[DATASET ENTRIES Boundary: Start]

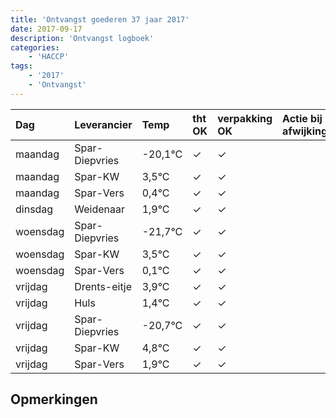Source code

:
 ```yaml
---
title: 'Ontvangst goederen 37 jaar 2017'
date: 2017-09-17
description: 'Ontvangst logboek'
categories:
    - 'HACCP'
tags:
    - '2017'
    - 'Ontvangst'
---
```

| Dag | Leverancier | Temp | tht OK | verpakking OK | Actie bij afwijking | Controle door |
|:---|:---|:---|:---|:---|:---|:---|
| maandag | Spar-Diepvries | -20,1°C | &check; | &check; | | DPater |
| maandag | Spar-KW | 3,5°C | &check; | &check; | | DPater |
| maandag | Spar-Vers | 0,4°C | &check; | &check; | | DPater |
| dinsdag | Weidenaar | 1,9°C | &check; | &check; | | DPater |
| woensdag | Spar-Diepvries | -21,7°C | &check; | &check; | | WPater |
| woensdag | Spar-KW | 3,5°C | &check; | &check; | | WPater |
| woensdag | Spar-Vers | 0,1°C | &check; | &check; | | WPater |
| vrijdag | Drents-eitje | 3,9°C | &check; | &check; | | WPater |
| vrijdag | Huls | 1,4°C | &check; | &check; | | WPater |
| vrijdag | Spar-Diepvries | -20,7°C | &check; | &check; | | WPater |
| vrijdag | Spar-KW | 4,8°C | &check; | &check; | | WPater |
| vrijdag | Spar-Vers | 1,9°C | &check; | &check; | | WPater |

## Opmerkingen


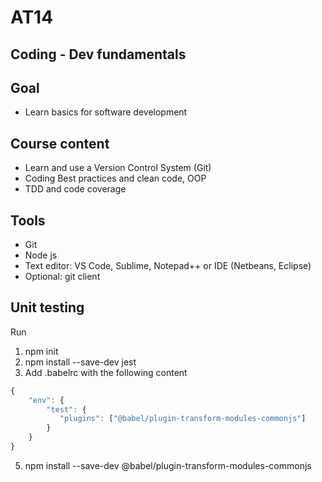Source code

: # AT14

## Coding - Dev fundamentals

## Goal
- Learn basics for software development

## Course content
- Learn and use a Version Control System (Git)
- Coding Best practices and clean code, OOP
- TDD and code coverage

## Tools
- Git
- Node js
- Text editor: VS Code, Sublime, Notepad++ or IDE (Netbeans, Eclipse)
- Optional: git client

## Unit testing
Run
1. npm init
2. npm install --save-dev jest
3. Add .babelrc with the following content
```javascript
{
    "env": {
        "test": {
           "plugins": ["@babel/plugin-transform-modules-commonjs"]
        }
    }
}
```
5. npm install --save-dev @babel/plugin-transform-modules-commonjs
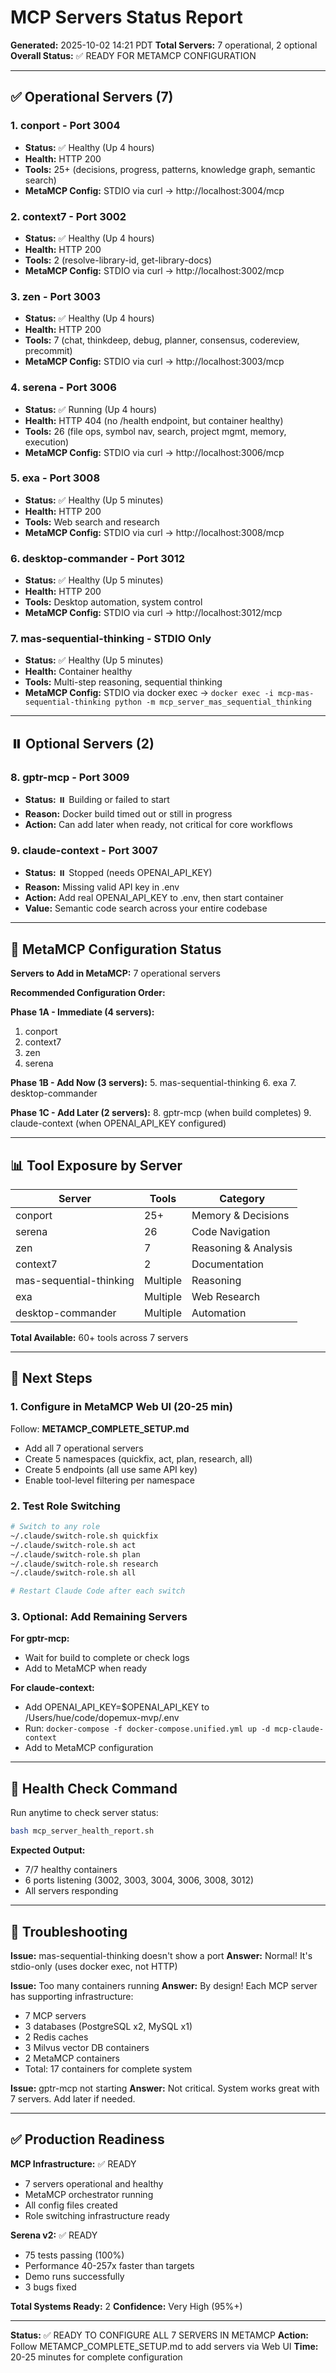 # MCP Servers Status Report

**Generated:** 2025-10-02 14:21 PDT
**Total Servers:** 7 operational, 2 optional
**Overall Status:** ✅ READY FOR METAMCP CONFIGURATION

---

## ✅ Operational Servers (7)

### 1. conport - Port 3004
- **Status:** ✅ Healthy (Up 4 hours)
- **Health:** HTTP 200
- **Tools:** 25+ (decisions, progress, patterns, knowledge graph, semantic search)
- **MetaMCP Config:** STDIO via curl → http://localhost:3004/mcp

### 2. context7 - Port 3002
- **Status:** ✅ Healthy (Up 4 hours)
- **Health:** HTTP 200
- **Tools:** 2 (resolve-library-id, get-library-docs)
- **MetaMCP Config:** STDIO via curl → http://localhost:3002/mcp

### 3. zen - Port 3003
- **Status:** ✅ Healthy (Up 4 hours)
- **Health:** HTTP 200
- **Tools:** 7 (chat, thinkdeep, debug, planner, consensus, codereview, precommit)
- **MetaMCP Config:** STDIO via curl → http://localhost:3003/mcp

### 4. serena - Port 3006
- **Status:** ✅ Running (Up 4 hours)
- **Health:** HTTP 404 (no /health endpoint, but container healthy)
- **Tools:** 26 (file ops, symbol nav, search, project mgmt, memory, execution)
- **MetaMCP Config:** STDIO via curl → http://localhost:3006/mcp

### 5. exa - Port 3008
- **Status:** ✅ Healthy (Up 5 minutes)
- **Health:** HTTP 200
- **Tools:** Web search and research
- **MetaMCP Config:** STDIO via curl → http://localhost:3008/mcp

### 6. desktop-commander - Port 3012
- **Status:** ✅ Healthy (Up 5 minutes)
- **Health:** HTTP 200
- **Tools:** Desktop automation, system control
- **MetaMCP Config:** STDIO via curl → http://localhost:3012/mcp

### 7. mas-sequential-thinking - STDIO Only
- **Status:** ✅ Healthy (Up 5 minutes)
- **Health:** Container healthy
- **Tools:** Multi-step reasoning, sequential thinking
- **MetaMCP Config:** STDIO via docker exec → `docker exec -i mcp-mas-sequential-thinking python -m mcp_server_mas_sequential_thinking`

---

## ⏸️ Optional Servers (2)

### 8. gptr-mcp - Port 3009
- **Status:** ⏸️ Building or failed to start
- **Reason:** Docker build timed out or still in progress
- **Action:** Can add later when ready, not critical for core workflows

### 9. claude-context - Port 3007
- **Status:** ⏸️ Stopped (needs OPENAI_API_KEY)
- **Reason:** Missing valid API key in .env
- **Action:** Add real OPENAI_API_KEY to .env, then start container
- **Value:** Semantic code search across your entire codebase

---

## 🎯 MetaMCP Configuration Status

**Servers to Add in MetaMCP:** 7 operational servers

**Recommended Configuration Order:**

**Phase 1A - Immediate (4 servers):**
1. conport
2. context7
3. zen
4. serena

**Phase 1B - Add Now (3 servers):**
5. mas-sequential-thinking
6. exa
7. desktop-commander

**Phase 1C - Add Later (2 servers):**
8. gptr-mcp (when build completes)
9. claude-context (when OPENAI_API_KEY configured)

---

## 📊 Tool Exposure by Server

| Server | Tools | Category |
|--------|-------|----------|
| conport | 25+ | Memory & Decisions |
| serena | 26 | Code Navigation |
| zen | 7 | Reasoning & Analysis |
| context7 | 2 | Documentation |
| mas-sequential-thinking | Multiple | Reasoning |
| exa | Multiple | Web Research |
| desktop-commander | Multiple | Automation |

**Total Available:** 60+ tools across 7 servers

---

## 🚀 Next Steps

### 1. Configure in MetaMCP Web UI (20-25 min)

Follow: **METAMCP_COMPLETE_SETUP.md**

- Add all 7 operational servers
- Create 5 namespaces (quickfix, act, plan, research, all)
- Create 5 endpoints (all use same API key)
- Enable tool-level filtering per namespace

### 2. Test Role Switching

```bash
# Switch to any role
~/.claude/switch-role.sh quickfix
~/.claude/switch-role.sh act
~/.claude/switch-role.sh plan
~/.claude/switch-role.sh research
~/.claude/switch-role.sh all

# Restart Claude Code after each switch
```

### 3. Optional: Add Remaining Servers

**For gptr-mcp:**
- Wait for build to complete or check logs
- Add to MetaMCP when ready

**For claude-context:**
- Add OPENAI_API_KEY=$OPENAI_API_KEY to /Users/hue/code/dopemux-mvp/.env
- Run: `docker-compose -f docker-compose.unified.yml up -d mcp-claude-context`
- Add to MetaMCP configuration

---

## 🏥 Health Check Command

Run anytime to check server status:
```bash
bash mcp_server_health_report.sh
```

**Expected Output:**
- 7/7 healthy containers
- 6 ports listening (3002, 3003, 3004, 3006, 3008, 3012)
- All servers responding

---

## 🔧 Troubleshooting

**Issue:** mas-sequential-thinking doesn't show a port
**Answer:** Normal! It's stdio-only (uses docker exec, not HTTP)

**Issue:** Too many containers running
**Answer:** By design! Each MCP server has supporting infrastructure:
- 7 MCP servers
- 3 databases (PostgreSQL x2, MySQL x1)
- 2 Redis caches
- 3 Milvus vector DB containers
- 2 MetaMCP containers
- Total: 17 containers for complete system

**Issue:** gptr-mcp not starting
**Answer:** Not critical. System works great with 7 servers. Add later if needed.

---

## ✅ Production Readiness

**MCP Infrastructure:** ✅ READY
- 7 servers operational and healthy
- MetaMCP orchestrator running
- All config files created
- Role switching infrastructure ready

**Serena v2:** ✅ READY
- 75 tests passing (100%)
- Performance 40-257x faster than targets
- Demo runs successfully
- 3 bugs fixed

**Total Systems Ready:** 2
**Confidence:** Very High (95%+)

---

**Status:** ✅ READY TO CONFIGURE ALL 7 SERVERS IN METAMCP
**Action:** Follow METAMCP_COMPLETE_SETUP.md to add servers via Web UI
**Time:** 20-25 minutes for complete configuration
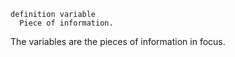 
```
definition variable
  Piece of information.
```

The variables are the pieces of information in focus.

[DATASET ENTRIES Boundary: End]

| TASK BRIEF |
Using the material above, find each line that holds "when" and copy that line.

| RESULT |
- **Action:** Can add later when ready, not critical for core workflows
8. gptr-mcp (when build completes)
9. claude-context (when OPENAI_API_KEY configured)
- Add to MetaMCP when ready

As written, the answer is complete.